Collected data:
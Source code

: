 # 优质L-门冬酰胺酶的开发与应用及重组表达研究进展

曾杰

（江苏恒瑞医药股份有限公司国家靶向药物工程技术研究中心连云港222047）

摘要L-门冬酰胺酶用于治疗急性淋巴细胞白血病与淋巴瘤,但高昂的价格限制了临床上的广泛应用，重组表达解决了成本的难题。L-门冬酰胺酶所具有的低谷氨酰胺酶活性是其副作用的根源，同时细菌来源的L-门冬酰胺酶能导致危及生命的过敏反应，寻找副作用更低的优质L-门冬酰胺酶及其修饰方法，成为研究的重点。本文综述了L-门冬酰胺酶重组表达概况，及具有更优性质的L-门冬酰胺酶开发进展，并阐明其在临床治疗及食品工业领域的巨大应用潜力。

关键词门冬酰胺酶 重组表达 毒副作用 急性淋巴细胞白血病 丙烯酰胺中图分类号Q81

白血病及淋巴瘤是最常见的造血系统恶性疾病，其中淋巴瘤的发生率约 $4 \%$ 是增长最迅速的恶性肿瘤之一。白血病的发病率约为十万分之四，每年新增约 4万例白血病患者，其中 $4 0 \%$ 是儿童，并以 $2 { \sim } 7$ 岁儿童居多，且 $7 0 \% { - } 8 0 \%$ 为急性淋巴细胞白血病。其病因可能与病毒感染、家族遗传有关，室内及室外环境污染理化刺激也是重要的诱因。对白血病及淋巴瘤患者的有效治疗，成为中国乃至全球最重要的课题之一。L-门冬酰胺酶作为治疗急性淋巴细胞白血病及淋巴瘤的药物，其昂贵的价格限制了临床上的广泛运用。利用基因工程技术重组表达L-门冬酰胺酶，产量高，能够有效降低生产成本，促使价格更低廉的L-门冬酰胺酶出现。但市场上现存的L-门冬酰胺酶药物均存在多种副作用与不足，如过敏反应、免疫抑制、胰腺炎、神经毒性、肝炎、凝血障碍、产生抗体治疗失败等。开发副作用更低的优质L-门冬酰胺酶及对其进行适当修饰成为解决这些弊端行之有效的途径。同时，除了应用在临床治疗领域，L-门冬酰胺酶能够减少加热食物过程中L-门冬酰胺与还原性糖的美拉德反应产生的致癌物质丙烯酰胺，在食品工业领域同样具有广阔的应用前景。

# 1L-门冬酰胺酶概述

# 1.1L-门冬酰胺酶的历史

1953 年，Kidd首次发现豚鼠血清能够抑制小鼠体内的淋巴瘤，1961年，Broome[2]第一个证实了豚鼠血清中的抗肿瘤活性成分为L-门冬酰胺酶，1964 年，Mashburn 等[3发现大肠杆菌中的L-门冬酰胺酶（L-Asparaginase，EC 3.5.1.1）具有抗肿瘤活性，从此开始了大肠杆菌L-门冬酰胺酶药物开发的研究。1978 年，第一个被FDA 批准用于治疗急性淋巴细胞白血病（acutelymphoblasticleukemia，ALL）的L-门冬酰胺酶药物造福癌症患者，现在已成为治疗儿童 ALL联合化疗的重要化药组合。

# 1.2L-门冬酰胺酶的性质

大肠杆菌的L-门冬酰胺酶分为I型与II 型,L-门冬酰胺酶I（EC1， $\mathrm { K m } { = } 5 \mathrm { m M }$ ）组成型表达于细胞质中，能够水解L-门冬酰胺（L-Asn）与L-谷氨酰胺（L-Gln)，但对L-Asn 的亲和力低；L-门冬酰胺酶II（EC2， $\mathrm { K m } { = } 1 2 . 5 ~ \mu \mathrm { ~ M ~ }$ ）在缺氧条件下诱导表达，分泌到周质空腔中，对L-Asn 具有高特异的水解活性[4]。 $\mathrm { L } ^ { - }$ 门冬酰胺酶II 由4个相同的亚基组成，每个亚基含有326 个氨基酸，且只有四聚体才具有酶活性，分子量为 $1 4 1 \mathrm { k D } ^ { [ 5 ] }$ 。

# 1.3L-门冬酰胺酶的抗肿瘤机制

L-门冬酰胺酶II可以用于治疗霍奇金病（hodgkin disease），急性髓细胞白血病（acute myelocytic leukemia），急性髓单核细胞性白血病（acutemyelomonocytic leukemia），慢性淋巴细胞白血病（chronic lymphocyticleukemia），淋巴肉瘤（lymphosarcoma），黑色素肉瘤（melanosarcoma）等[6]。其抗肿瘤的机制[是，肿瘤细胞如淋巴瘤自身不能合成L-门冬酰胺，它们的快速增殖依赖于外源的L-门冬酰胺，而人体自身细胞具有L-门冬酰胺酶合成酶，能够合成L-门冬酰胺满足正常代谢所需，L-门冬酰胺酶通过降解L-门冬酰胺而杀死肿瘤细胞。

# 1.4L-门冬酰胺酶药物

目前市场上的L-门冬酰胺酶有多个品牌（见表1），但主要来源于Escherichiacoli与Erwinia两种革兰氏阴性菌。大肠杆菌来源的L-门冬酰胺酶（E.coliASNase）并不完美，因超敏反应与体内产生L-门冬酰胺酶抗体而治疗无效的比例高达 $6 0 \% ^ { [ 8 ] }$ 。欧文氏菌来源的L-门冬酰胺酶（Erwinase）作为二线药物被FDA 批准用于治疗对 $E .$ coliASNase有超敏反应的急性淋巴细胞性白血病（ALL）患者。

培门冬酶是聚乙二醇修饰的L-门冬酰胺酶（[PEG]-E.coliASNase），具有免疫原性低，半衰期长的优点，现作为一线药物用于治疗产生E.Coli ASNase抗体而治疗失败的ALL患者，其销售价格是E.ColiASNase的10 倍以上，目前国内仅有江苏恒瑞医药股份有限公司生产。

**TASK BRIEF:** The answer must be every line of the entries that includes the word "coliASNase".

**TASK OUTPUT:**
目前市场上的L-门冬酰胺酶有多个品牌（见表1），但主要来源于Escherichiacoli与Erwinia两种革兰氏阴性菌。大肠杆菌来源的L-门冬酰胺酶（E.coliASNase）并不完美，因超敏反应与体内产生L-门冬酰胺酶抗体而治疗无效的比例高达 $6 0 \% ^ { [ 8 ] }$ 。欧文氏菌来源的L-门冬酰胺酶（Erwinase）作为二线药物被FDA 批准用于治疗对 $E .$ coliASNase有超敏反应的急性淋巴细胞性白血病（ALL）患者。
培门冬酶是聚乙二醇修饰的L-门冬酰胺酶（[PEG]-E.coliASNase），具有免疫原性低，半衰期长的优点，现作为一线药物用于治疗产生E.Coli ASNase抗体而治疗失败的ALL患者，其销售价格是E.ColiASNase的10 倍以上，目前国内仅有江苏恒瑞医药股份有限公司生产。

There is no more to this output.